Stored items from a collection

= Beginning of Section =

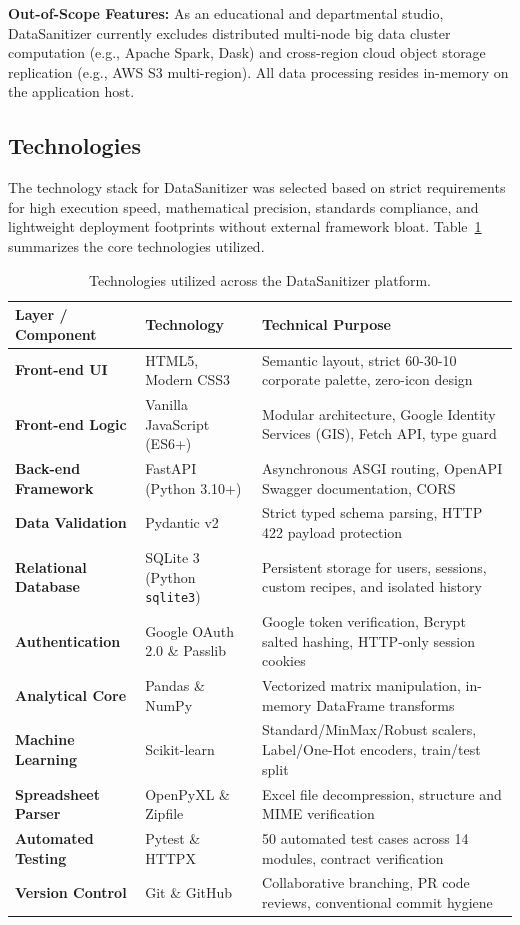 \textbf{Out-of-Scope Features:}
As an educational and departmental studio, DataSanitizer currently excludes distributed multi-node big data cluster computation (e.g., Apache Spark, Dask) and cross-region cloud object storage replication (e.g., AWS S3 multi-region). All data processing resides in-memory on the application host.

\subsection{Technologies}
The technology stack for DataSanitizer was selected based on strict requirements for high execution speed, mathematical precision, standards compliance, and lightweight deployment footprints without external framework bloat. Table~\ref{tab:tech} summarizes the core technologies utilized.

\begin{table}[ht]
\centering\small
\renewcommand{\arraystretch}{1.2}
\begin{tabular}{@{}lll@{}}
\toprule
\textbf{Layer / Component} & \textbf{Technology} & \textbf{Technical Purpose}\\
\midrule
\textbf{Front-end UI}       & HTML5, Modern CSS3      & Semantic layout, strict 60-30-10 corporate palette, zero-icon design\\
\textbf{Front-end Logic}    & Vanilla JavaScript (ES6+) & Modular architecture, Google Identity Services (GIS), Fetch API, type guard\\
\textbf{Back-end Framework} & FastAPI (Python 3.10+)  & Asynchronous ASGI routing, OpenAPI Swagger documentation, CORS\\
\textbf{Data Validation}    & Pydantic v2             & Strict typed schema parsing, HTTP 422 payload protection\\
\textbf{Relational Database}& SQLite 3 (Python \texttt{sqlite3}) & Persistent storage for users, sessions, custom recipes, and isolated history\\
\textbf{Authentication}     & Google OAuth 2.0 \& Passlib & Google token verification, Bcrypt salted hashing, HTTP-only session cookies\\
\textbf{Analytical Core}    & Pandas \& NumPy         & Vectorized matrix manipulation, in-memory DataFrame transforms\\
\textbf{Machine Learning}   & Scikit-learn            & Standard/MinMax/Robust scalers, Label/One-Hot encoders, train/test split\\
\textbf{Spreadsheet Parser} & OpenPyXL \& Zipfile     & Excel file decompression, structure and MIME verification\\
\textbf{Automated Testing}  & Pytest \& HTTPX         & 50 automated test cases across 14 modules, contract verification\\
\textbf{Version Control}    & Git \& GitHub           & Collaborative branching, PR code reviews, conventional commit hygiene\\
\bottomrule
\end{tabular}
\caption{Technologies utilized across the DataSanitizer platform.}
\label{tab:tech}
\end{table}


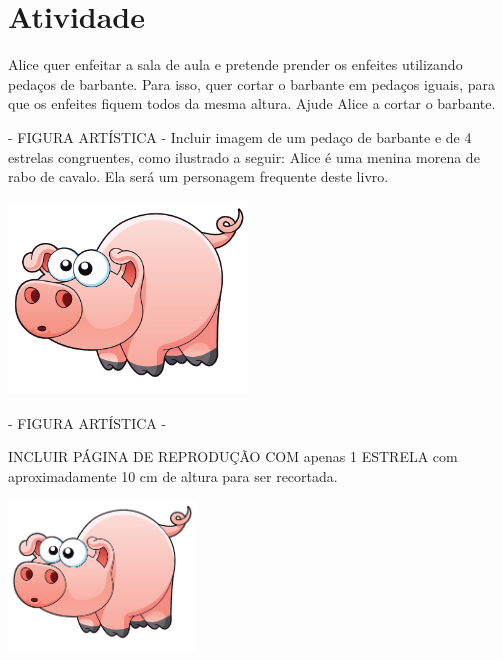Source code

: \documentclass[a4,12pt]{book}
\begin{document}
\section{Atividade}







Alice quer enfeitar a sala de aula e pretende prender os enfeites utilizando pedaços de barbante. Para isso, quer cortar o barbante em pedaços iguais, para que os enfeites fiquem todos da mesma altura. Ajude Alice a cortar o barbante.

\begin{imagem*}[breakable]{}{}    - FIGURA ARTÍSTICA - Incluir imagem de um pedaço de barbante e de 4 estrelas congruentes, como ilustrado a seguir:
  Alice é uma menina morena de rabo de cavalo. Ela será um personagem frequente deste livro.

    \includegraphics[width=180pt, keepaspectratio]{pig}
\end{imagem*}

\begin{imagem*}[breakable]{}{}   - FIGURA ARTÍSTICA -
  \begin{nota*}[breakable]{}{}
    INCLUIR PÁGINA DE REPRODUÇÃO COM apenas 1 ESTRELA com aproximadamente 10 cm de altura para ser recortada.
  \end{nota*}
\end{imagem*}






\includegraphics[width=\textwidth,height=4cm, keepaspectratio]{pig}
\end{document}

= End of Section =

### REQUIRED WORK:
Copy every line of the data exactly as written, excluding the pictures.

### COMPLETED EXERCISE:
 \textbf{Out-of-Scope Features:}
As an educational and departmental studio, DataSanitizer currently excludes distributed multi-node big data cluster computation (e.g., Apache Spark, Dask) and cross-region cloud object storage replication (e.g., AWS S3 multi-region). All data processing resides in-memory on the application host.

\subsection{Technologies}
The technology stack for DataSanitizer was selected based on strict requirements for high execution speed, mathematical precision, standards compliance, and lightweight deployment footprints without external framework bloat. Table~\ref{tab:tech} summarizes the core technologies utilized.

\begin{table}[ht]
\centering\small
\renewcommand{\arraystretch}{1.2}
\begin{tabular}{@{}lll@{}}
\toprule
\textbf{Layer / Component} & \textbf{Technology} & \textbf{Technical Purpose}\\
\midrule
\textbf{Front-end UI}       & HTML5, Modern CSS3      & Semantic layout, strict 60-30-10 corporate palette, zero-icon design\\
\textbf{Front-end Logic}    & Vanilla JavaScript (ES6+) & Modular architecture, Google Identity Services (GIS), Fetch API, type guard\\
\textbf{Back-end Framework} & FastAPI (Python 3.10+)  & Asynchronous ASGI routing, OpenAPI Swagger documentation, CORS\\
\textbf{Data Validation}    & Pydantic v2             & Strict typed schema parsing, HTTP 422 payload protection\\
\textbf{Relational Database}& SQLite 3 (Python \texttt{sqlite3}) & Persistent storage for users, sessions, custom recipes, and isolated history\\
\textbf{Authentication}     & Google OAuth 2.0 \& Passlib & Google token verification, Bcrypt salted hashing, HTTP-only session cookies\\
\textbf{Analytical Core}    & Pandas \& NumPy         & Vectorized matrix manipulation, in-memory DataFrame transforms\\
\textbf{Machine Learning}   & Scikit-learn            & Standard/MinMax/Robust scalers, Label/One-Hot encoders, train/test split\\
\textbf{Spreadsheet Parser} & OpenPyXL \& Zipfile     & Excel file decompression, structure and MIME verification\\
\textbf{Automated Testing}  & Pytest \& HTTPX         & 50 automated test cases across 14 modules, contract verification\\
\textbf{Version Control}    & Git \& GitHub           & Collaborative branching, PR code reviews, conventional commit hygiene\\
\bottomrule
\end{tabular}
\caption{Technologies utilized across the DataSanitizer platform.}
\label{tab:tech}
\end{table}


Source code

: \documentclass[a4,12pt]{book}
\begin{document}
\section{Atividade}







Alice quer enfeitar a sala de aula e pretende prender os enfeites utilizando pedaços de barbante. Para isso, quer cortar o barbante em pedaços iguais, para que os enfeites fiquem todos da mesma altura. Ajude Alice a cortar o barbante.

\begin{imagem*}[breakable]{}{}    - FIGURA ARTÍSTICA - Incluir imagem de um pedaço de barbante e de 4 estrelas congruentes, como ilustrado a seguir:
  Alice é uma menina morena de rabo de cavalo. Ela será um personagem frequente deste livro.

    \includegraphics[width=180pt, keepaspectratio]{pig}
\end{imagem*}

\begin{imagem*}[breakable]{}{}   - FIGURA ARTÍSTICA -
  \begin{nota*}[breakable]{}{}
    INCLUIR PÁGINA DE REPRODUÇÃO COM apenas 1 ESTRELA com aproximadamente 10 cm de altura para ser recortada.
  \end{nota*}
\end{imagem*}






\includegraphics[width=\textwidth,height=4cm, keepaspectratio]{pig}
\end{document}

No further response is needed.